Asked what impact Merkel’s speech might have on the U.S. debate, Sen. James Inhofe (Okla.), the top Republican on the committee looking at the climate legislation, said: “None whatsoever.”

Democrat Ben Nelson (Neb.) was similarly blunt, answering the same question with a simple “no.”

Earlier Tuesday, Barroso said he was “worried by the lack of progress in negotiations” ahead of the Dec. 7-18 climate meeting, and acknowledged a binding pact would not be ready by then. The summit in the Danish capital has been set up to seal a treaty to succeed the landmark Kyoto Protocol, whose obligations to cut carbon emissions expire in 2012.

“Of course we are not going to have a full-fledged binding treaty, Kyoto-type, by Copenhagen,” Barroso told reporters. “This is obvious. There is no time for that.”

Barroso said a meeting next year in Mexico could finalize a treaty, but said Copenhagen needed to come up with the framework of the deal, and that the world’s largest economy in particular should take a lead role.

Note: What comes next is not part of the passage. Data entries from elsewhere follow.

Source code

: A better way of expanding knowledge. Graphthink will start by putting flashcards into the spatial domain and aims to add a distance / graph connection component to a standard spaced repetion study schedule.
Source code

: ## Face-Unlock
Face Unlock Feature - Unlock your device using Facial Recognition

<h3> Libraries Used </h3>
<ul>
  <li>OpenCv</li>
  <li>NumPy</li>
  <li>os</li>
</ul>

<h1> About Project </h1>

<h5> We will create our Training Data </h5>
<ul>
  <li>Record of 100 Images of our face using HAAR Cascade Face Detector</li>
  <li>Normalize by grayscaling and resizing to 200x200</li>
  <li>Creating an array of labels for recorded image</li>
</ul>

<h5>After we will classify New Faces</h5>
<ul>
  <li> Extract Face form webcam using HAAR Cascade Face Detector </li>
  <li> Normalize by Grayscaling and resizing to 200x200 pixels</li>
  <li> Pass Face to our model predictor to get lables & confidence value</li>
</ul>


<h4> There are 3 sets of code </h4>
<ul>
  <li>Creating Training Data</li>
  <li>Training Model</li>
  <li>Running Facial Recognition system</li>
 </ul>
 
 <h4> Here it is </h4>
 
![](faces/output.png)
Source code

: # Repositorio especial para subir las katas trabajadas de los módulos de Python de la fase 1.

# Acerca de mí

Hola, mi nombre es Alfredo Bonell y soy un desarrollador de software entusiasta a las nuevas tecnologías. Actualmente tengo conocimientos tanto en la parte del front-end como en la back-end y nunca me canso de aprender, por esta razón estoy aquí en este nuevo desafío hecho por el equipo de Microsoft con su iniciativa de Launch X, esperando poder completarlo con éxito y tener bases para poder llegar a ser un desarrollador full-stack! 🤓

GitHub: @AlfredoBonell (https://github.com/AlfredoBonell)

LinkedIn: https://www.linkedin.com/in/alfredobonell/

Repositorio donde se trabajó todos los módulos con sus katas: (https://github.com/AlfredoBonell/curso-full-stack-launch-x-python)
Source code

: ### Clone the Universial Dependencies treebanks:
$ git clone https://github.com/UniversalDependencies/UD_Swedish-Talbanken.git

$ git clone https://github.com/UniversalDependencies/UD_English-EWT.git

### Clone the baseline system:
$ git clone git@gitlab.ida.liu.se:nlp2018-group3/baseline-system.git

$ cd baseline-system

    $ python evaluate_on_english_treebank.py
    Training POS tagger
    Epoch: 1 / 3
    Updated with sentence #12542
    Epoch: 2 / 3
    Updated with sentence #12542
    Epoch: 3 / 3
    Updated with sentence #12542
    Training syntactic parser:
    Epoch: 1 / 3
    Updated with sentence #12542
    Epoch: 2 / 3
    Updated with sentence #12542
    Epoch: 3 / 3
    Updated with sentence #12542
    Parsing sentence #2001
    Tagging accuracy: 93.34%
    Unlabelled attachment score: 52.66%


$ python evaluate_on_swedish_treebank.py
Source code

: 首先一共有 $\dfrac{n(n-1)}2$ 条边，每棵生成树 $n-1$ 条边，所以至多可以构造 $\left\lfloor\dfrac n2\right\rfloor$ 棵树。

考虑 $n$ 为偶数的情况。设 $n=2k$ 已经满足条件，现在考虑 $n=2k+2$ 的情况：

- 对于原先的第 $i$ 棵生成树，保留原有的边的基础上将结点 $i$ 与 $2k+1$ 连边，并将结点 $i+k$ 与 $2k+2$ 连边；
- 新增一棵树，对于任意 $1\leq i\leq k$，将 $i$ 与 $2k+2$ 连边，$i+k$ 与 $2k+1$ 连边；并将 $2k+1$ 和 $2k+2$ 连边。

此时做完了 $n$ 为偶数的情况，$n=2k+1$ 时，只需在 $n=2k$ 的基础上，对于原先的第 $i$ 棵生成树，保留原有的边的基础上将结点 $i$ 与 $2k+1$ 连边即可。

“What we are asking is the United States to show leadership in this, such an important issue,” Barroso said.

He warned against a protracted process of negotiations akin to the stalled Doha round of global trade liberalization talks. “I think it is important not to give up before, because if we start  … now to speak about Plan B in Copenhagen we’ll probably end in Plan F for failure. Let’s not do to Copenhagen what has been happening with trade in Doha, where systematically every year we are postponing.”

Sweden’s Reinfeldt said the United States should at least agree on targets for cutting emissions and on financing for developing nations. “I said that we need to have a clear commitment on targets and on financing coming from the United States,” Reinfeldt told AFP after talks with key senators. “We can understand if it’s not possible to have everything in place exactly now. But we want a full agreement in Copenhagen and we are able to work through details in the months that come after Copenhagen.”

He spoke as pre-summit negotiations were underway in Barcelona, Spain, where divisions again ran deep between key developed nations and emerging economies.

An E.U. summit last week agreed that developing nations will need 100 billion euros ($146 billion) per year by 2020 to tackle climate change, but failed to nail down how much it would give.

The U.S. role in Copenhagen is overshadowed by the debate in Congress. The House of Representatives in June narrowly passed a plan to curb carbon emissions, but the bill — already criticized by other developed nations as not ambitious enough — is bogged down in the Senate.

Some Republicans, like former president Bush, argue that action on climate change would be too costly to the economy and demand further commitments by emerging nations.